And she deserves some help.
Memphis Lift executive director Sarah Carpenter was part of the potent interchange between parent-choice activists and U.S. Sen. and presidential candidate Elizabeth Warren last month in Atlanta about the public sector, power and systems, and the poor and society, an edited transcript of which The Giving Review featured last week. With her fellow activists who protested Warren’s education plan and that which it would do to gut charter schools, Carpenter and her fellow activists on the kind of inspiring “pilgrimage” about which co-editor Dan Schmidt admiringly wrote here yesterday.
Carpenter is on an unfortunately growing list of principled black women dissed by progressives and their policy proposals. The list includes Milwaukee’s Polly Williams, Cleveland’s Fannie Lewis, and the District of Columbia’s Virginia Walden Ford, subject of the uplifting new movie Miss Virginia.
Carpenter herself was the subject of a great piece later last week by EducationNext’s Ira Stoll. It’s worth the read. Givers, along with those who comment on giving—of whom there are many, including us—should perhaps take particular note of part of her American story. It hardly conforms with a narrative of powerful “dark-money” moguls being behind some charter-school conspiracy.
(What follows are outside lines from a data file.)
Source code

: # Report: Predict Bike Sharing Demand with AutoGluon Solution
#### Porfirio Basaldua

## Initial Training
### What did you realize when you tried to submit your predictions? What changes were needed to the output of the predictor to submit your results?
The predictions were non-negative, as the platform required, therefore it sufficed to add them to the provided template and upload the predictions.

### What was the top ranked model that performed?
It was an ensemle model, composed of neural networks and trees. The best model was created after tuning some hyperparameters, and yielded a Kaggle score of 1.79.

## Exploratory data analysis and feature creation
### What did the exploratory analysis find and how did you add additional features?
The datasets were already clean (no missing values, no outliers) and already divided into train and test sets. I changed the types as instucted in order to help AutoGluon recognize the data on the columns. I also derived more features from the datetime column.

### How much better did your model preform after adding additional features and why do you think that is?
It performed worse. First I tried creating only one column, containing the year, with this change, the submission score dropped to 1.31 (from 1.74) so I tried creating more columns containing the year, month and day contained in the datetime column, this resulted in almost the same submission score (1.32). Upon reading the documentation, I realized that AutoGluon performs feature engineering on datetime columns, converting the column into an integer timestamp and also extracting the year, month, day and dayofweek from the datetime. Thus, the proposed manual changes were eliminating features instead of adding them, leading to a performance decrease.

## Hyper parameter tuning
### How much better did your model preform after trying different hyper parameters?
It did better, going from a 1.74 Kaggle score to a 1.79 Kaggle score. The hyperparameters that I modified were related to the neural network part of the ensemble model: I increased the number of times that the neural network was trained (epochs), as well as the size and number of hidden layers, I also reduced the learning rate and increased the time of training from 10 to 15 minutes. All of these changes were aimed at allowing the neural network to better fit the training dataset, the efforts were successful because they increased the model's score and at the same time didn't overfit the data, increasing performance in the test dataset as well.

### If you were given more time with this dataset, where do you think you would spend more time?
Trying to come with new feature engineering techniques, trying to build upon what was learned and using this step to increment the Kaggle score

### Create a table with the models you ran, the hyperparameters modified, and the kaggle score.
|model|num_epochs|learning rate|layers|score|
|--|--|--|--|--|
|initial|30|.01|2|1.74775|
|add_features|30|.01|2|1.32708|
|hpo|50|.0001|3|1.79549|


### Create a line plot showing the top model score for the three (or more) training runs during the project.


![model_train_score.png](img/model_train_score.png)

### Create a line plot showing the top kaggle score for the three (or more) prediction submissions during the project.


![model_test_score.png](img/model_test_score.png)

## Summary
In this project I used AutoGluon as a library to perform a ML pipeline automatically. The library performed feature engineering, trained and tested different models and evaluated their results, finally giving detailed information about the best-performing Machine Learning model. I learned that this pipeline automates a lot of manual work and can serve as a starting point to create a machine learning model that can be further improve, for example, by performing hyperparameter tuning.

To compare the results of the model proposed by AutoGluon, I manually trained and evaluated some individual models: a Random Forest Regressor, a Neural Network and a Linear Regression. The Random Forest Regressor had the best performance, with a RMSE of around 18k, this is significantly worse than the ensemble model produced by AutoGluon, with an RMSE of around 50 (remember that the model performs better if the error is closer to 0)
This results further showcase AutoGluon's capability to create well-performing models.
As Stoll reports, “To pay for the six-hour bus-ride to bring 60 parents from Memphis to the Warren campaign event in Atlanta, ‘I asked everybody that I knew for money, and nobody wanted to fund us for this trip,’ Carpenter told” a podcast interviewer. “‘Somebody put $12,000 on their credit card. Thank God that we got the money to pay them back.’”
At this writing, A Gofundme campaign for the Powerful Parent Network to pay for the transportation has generated just less than $19,000 from just more than 162 donors toward a $25,000 goal.